The Final Report was a difficult beast to tame. We had the entire report in PDF format, but we needed to be able to produce results down to a specific paragraph. The best we could do with the PDFs themselves was a page number within a chapter and, even then, the PDF page numbers did not correspond to the published page numbers. We had to extract the information from the PDFs. To do this:
- We split the PDFs into subsections. This involved manually paging through each PDF adding bookmarks, then splitting each document by those bookmarks.
- We then converted those PDFs into HTML using the built-in Acrobat converter. It turned out that the original PDFs had been made with a really early version of the PDF encoder, and were made originally in old versions of Word. The combination meant that the HTML we ended up with only vaguely resembled what we needed. Paragraphs and heading levels were all muddled up, lists and tables were jumbled, images and graphs were mis-sized and/or incorrectly positioned, etc.
- We were quite proud of the editor we created to allow us to fix the code. It allowed us to split, combine or move paragraphs; promote or demote headings; add or edit images, tables and lists and do all the other little tasks we needed to clean up the Final Report code.
- Of course, someone then needed to manually go through the entire 6 volumes of the final report and fix it all. This was a long and laborious job, but the worst part was that we had to read the entire report over and over again as we checked and rechecked the formatting.

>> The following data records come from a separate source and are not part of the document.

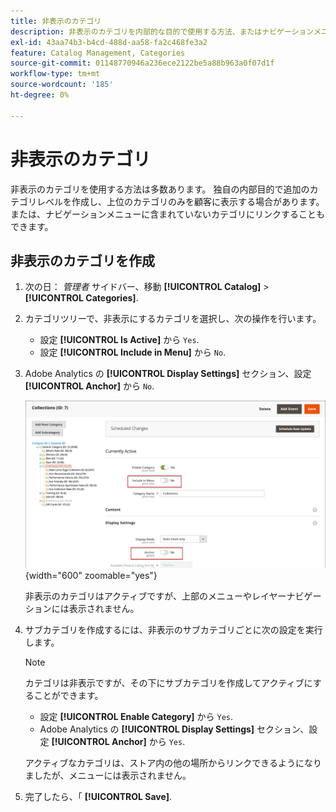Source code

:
 ```yaml
---
title: 非表示のカテゴリ
description: 非表示のカテゴリを内部的な目的で使用する方法、またはナビゲーションメニューに含まれていないカテゴリにリンクする方法について説明します。
exl-id: 43aa74b3-b4cd-488d-aa58-fa2c468fe3a2
feature: Catalog Management, Categories
source-git-commit: 01148770946a236ece2122be5a88b963a0f07d1f
workflow-type: tm+mt
source-wordcount: '185'
ht-degree: 0%

---
```


# 非表示のカテゴリ

非表示のカテゴリを使用する方法は多数あります。 独自の内部目的で追加のカテゴリレベルを作成し、上位のカテゴリのみを顧客に表示する場合があります。 または、ナビゲーションメニューに含まれていないカテゴリにリンクすることもできます。

## 非表示のカテゴリを作成

1. 次の日： _管理者_ サイドバー、移動 **[!UICONTROL Catalog]** > **[!UICONTROL Categories]**.

1. カテゴリツリーで、非表示にするカテゴリを選択し、次の操作を行います。

   - 設定 **[!UICONTROL Is Active]** から `Yes`.
   - 設定 **[!UICONTROL Include in Menu]** から `No`.

1. Adobe Analytics の **[!UICONTROL Display Settings]** セクション、設定 **[!UICONTROL Anchor]** から `No`.

   ![非表示のカテゴリ](./assets/hidden-categories.png){width="600" zoomable="yes"}

   非表示のカテゴリはアクティブですが、上部のメニューやレイヤーナビゲーションには表示されません。

1. サブカテゴリを作成するには、非表示のサブカテゴリごとに次の設定を実行します。

   >[!NOTE]
   >
   >カテゴリは非表示ですが、その下にサブカテゴリを作成してアクティブにすることができます。

   - 設定 **[!UICONTROL Enable Category]** から `Yes`.
   - Adobe Analytics の **[!UICONTROL Display Settings]** セクション、設定 **[!UICONTROL Anchor]** から `Yes`.

   アクティブなカテゴリは、ストア内の他の場所からリンクできるようになりましたが、メニューには表示されません。

1. 完了したら、「 **[!UICONTROL Save]**.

The transcripts of the TRC hearings were even more difficult to import. These came to us as a set of HTML files, but this didn't help us very much. The files were encoded into HTML by a number of different people*, who in turn were working on text transcripts from a previous group. No particular standards seemed to have been set for either group to follow. Some transcripts held multiple hearings, each separated by dashes or dots or hyphens or simply with an extra line break. Conversely, some hearings spanned several transcripts, with little meta-data in the documents to identify which hearing was covered. There was no standard naming convention for files, nor was there any consistent standard to the formatting of any of the content.
Our approach was to write a parser script that would use pattern recognition to extract the relevant information from the transcripts. We identified 7 major formats, and wrote parsers for each of them. Within each of those formats there were dozens of variations, and countless exceptions and complications. Over a period of weeks, we would run the scripts (which would take several hours), then check the data for issues and errors. We’d update the parsers to cater to those new issues and then run it all again. This process continued until we’d achieved an acceptable level of accuracy. By then we’d identified all the variations, and most of the exceptions and complications.

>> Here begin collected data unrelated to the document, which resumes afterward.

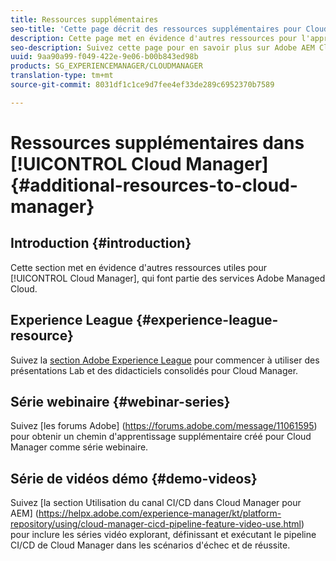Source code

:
 ```yaml
---
title: Ressources supplémentaires
seo-title: 'Cette page décrit des ressources supplémentaires pour Cloud Manager. '
description: Cette page met en évidence d'autres ressources pour l'apprentissage d'Adobe AEM Cloud Manager.
seo-description: Suivez cette page pour en savoir plus sur Adobe AEM Cloud Manager.
uuid: 9aa90a99-f049-422e-9e06-b00b843ed98b
products: SG_EXPERIENCEMANAGER/CLOUDMANAGER
translation-type: tm+mt
source-git-commit: 8031df1c1ce9d7fee4ef33de289c6952370b7589

---
```



# Ressources supplémentaires dans [!UICONTROL Cloud Manager]{#additional-resources-to-cloud-manager}

## Introduction {#introduction}

Cette section met en évidence d&#39;autres ressources utiles pour [!UICONTROL Cloud Manager], qui font partie des services Adobe Managed Cloud.

## Experience League {#experience-league-resource}

Suivez la [section Adobe Experience League](https://expleague.azureedge.net/labs/L722/index.html) pour commencer à utiliser des présentations Lab et des didacticiels consolidés pour Cloud Manager.

## Série webinaire {#webinar-series}

Suivez [les forums Adobe] (https://forums.adobe.com/message/11061595) pour obtenir un chemin d&#39;apprentissage supplémentaire créé pour Cloud Manager comme série webinaire.

## Série de vidéos démo {#demo-videos}

Suivez [la section Utilisation du canal CI/CD dans Cloud Manager pour AEM] (https://helpx.adobe.com/experience-manager/kt/platform-repository/using/cloud-manager-cicd-pipeline-feature-video-use.html)
pour inclure les séries vidéo explorant, définissant et exécutant le pipeline CI/CD de Cloud Manager dans les scénarios d&#39;échec et de réussite.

The process was a technical challenge, but also a difficult task emotionally – many of the stories that came through the TRC were terrifying and heart-breaking, and working through the project required us to reread these stories repeatedly. However, we are immensely proud of the part Black Square played in making these stories, along with the SABC’s excellent TV series, so accessible. Congratulations to SAHA and the SABC for making this marvelous resource available in anticipation of the 10th anniversary (on 21 March 2013) of the presentation to Government of the TRC Final Report.
*One of whom was Steve Crawford, who encoded his name into the HTML code as comments one letter at a time.